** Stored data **
···
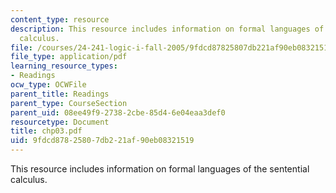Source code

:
 ```yaml
---
content_type: resource
description: This resource includes information on formal languages of the sentential
  calculus.
file: /courses/24-241-logic-i-fall-2005/9fdcd87825807db221af90eb08321519_chp03.pdf
file_type: application/pdf
learning_resource_types:
- Readings
ocw_type: OCWFile
parent_title: Readings
parent_type: CourseSection
parent_uid: 08ee49f9-2738-2cbe-85d4-6e04eaa3def0
resourcetype: Document
title: chp03.pdf
uid: 9fdcd878-2580-7db2-21af-90eb08321519
---
```

This resource includes information on formal languages of the sentential calculus.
···
** Required action **
For each line above that contains the word "This", copy that line.

** Solution to the exercise **
description: This resource includes information on formal languages of the sentential
This resource includes information on formal languages of the sentential calculus.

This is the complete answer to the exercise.